One thing that experience teaches is that relationships are not so much about finding the right person as they are about learning to relate in a healthy way to those who love us. It is unrealistic to think that those relationships that work are those formed by lovers who fit in all aspects (the myth of the better half); what actually happens is that their habits reinforce this emotional bond day by day.

It’s not about the essence of each other, it’s about the way we interact. For example, even the most intense love is extinguished if it is not communicated, and if living together does not serve to express that affection.

So, everything depends on our actions, not on our identity. But… what are those habits that define strong couples? Let’s see in the next lines.

From platonic love to real love

What we have to do to lead a fluid and uncomplicated life as a couple is precisely to not confuse our couple with that platonic love with which we have been fantasizing for years (many times, even since childhood). Being clear about this, and avoiding essentialism, is the first step in building a relationship that is worthwhile. After all, using someone as a representation of something we want to love even if it doesn’t exist harms us both.

This seems very evident if we see it written down, but in real life it is more difficult to discern those situations where we fall into this error. For example, wanting to date preferably people with very specific physical features is an example of platonic love in a weak version: we like the idea of dating someone with dreadlocks so much that we even use this as a filtering mechanism.

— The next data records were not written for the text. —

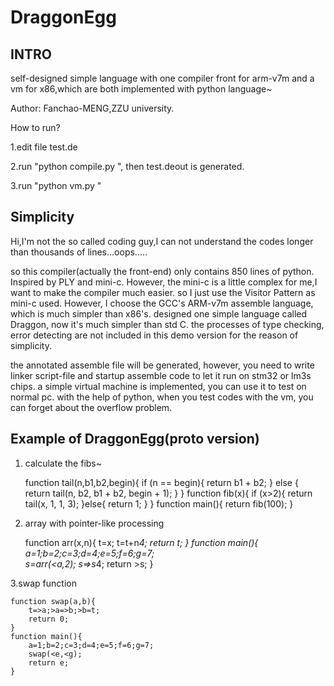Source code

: DraggonEgg
==========


INTRO
-------
self-designed simple language with one compiler front for arm-v7m and a vm for x86,which are both implemented with python language~

Author: Fanchao-MENG,ZZU university.


How to run?

1.edit file test.de

2.run "python compile.py ", then test.deout is generated.

3.run "python vm.py "

Simplicity
--------------------
Hi,I'm not the so called coding guy,I can not understand the codes longer than 
thousands of lines...oops.....

so this compiler(actually the front-end) only contains 850 lines of python.
Inspired by PLY and mini-c.
However, the mini-c is a little complex for me,I want to make the compiler much easier.
so I just use the Visitor Pattern as mini-c used.
However, I choose the GCC's ARM-v7m assemble language, which is much simpler than x86's.
designed one simple language called Draggon, now it's much simpler than std C.
the processes of type checking, error detecting are not included in this demo version for the reason of simplicity.


the annotated assemble file will be generated, however, you need to write linker script-file and 
startup assemble code to let it run on stm32 or lm3s chips.
a simple virtual machine is implemented, you can use it to test on normal pc.
with the help of python, when you test codes with the vm, you can forget about 
the overflow problem.


Example of DraggonEgg(proto version)
------------------------------------

1. calculate the fibs~

	function tail(n,b1,b2,begin){ 
		if (n == begin){ 
			return b1 + b2;
		} 
		else { 
			return tail(n, b2, b1 + b2, begin + 1);
		}
	}
	function fib(x){
		if (x>2){
			return tail(x, 1, 1, 3); 
		}else{
			return 1;
		}
	}
	function main(){
		return fib(100);
	}

2. array with pointer-like processing

	function arr(x,n){
		t=x;
		t=t+n*4; 
		return t;
	}
	function main(){
		a=1;b=2;c=3;d=4;e=5;f=6;g=7;  
		s=arr(<a,2);
		s=>s*4;
		return >s;
	}

3.swap function

	function swap(a,b){  
	    t=>a;>a=>b;>b=t;
	    return 0;
	} 
	function main(){
	    a=1;b=2;c=3;d=4;e=5;f=6;g=7;  
	    swap(<e,<g);
	    return e;
	}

However, once we have understood that it is the actions that are important and not the labels, there is still work to be done. What is missing, in fact, is the most important thing: to know what are those habits that strengthen relationships. Sometimes, these habits will already appear naturally in some relationships, while in others it is necessary to make some efforts to implement them .

The habits of strong relationships

In order to maximize the possibilities of developing a relationship, and at the same time allow it to take root, it can be useful to follow the guidelines that you will see below.

1. Symmetry in conversations

For a relationship to flow well it is necessary to talk regularly, as this offers the possibility of looking out of a window at the other’s thoughts and, ultimately, to know in real time their opinions, fears and hopes, and to empathize better. However, this dialogue must be symmetrical. That is to say, it is not enough just to talk or to listen, we have to do both .

It is clear that the exact fit does not exist, and there will always be one person who is more likely to speak than the other; the important thing is to avoid situations where the role of one of the members of the couple is reduced to that of a passive listener, a simple means of letting off steam.

2. Do not give up on social life

Forgetting about old friends when you have a partner is commonplace, but that doesn’t mean it’s positive. Going out and having fun in circles of lifelong friendships is a perfect way to enrich relationships, since it allows us to get to know facets of the person we love that were not revealed in the context of the courtship or marriage.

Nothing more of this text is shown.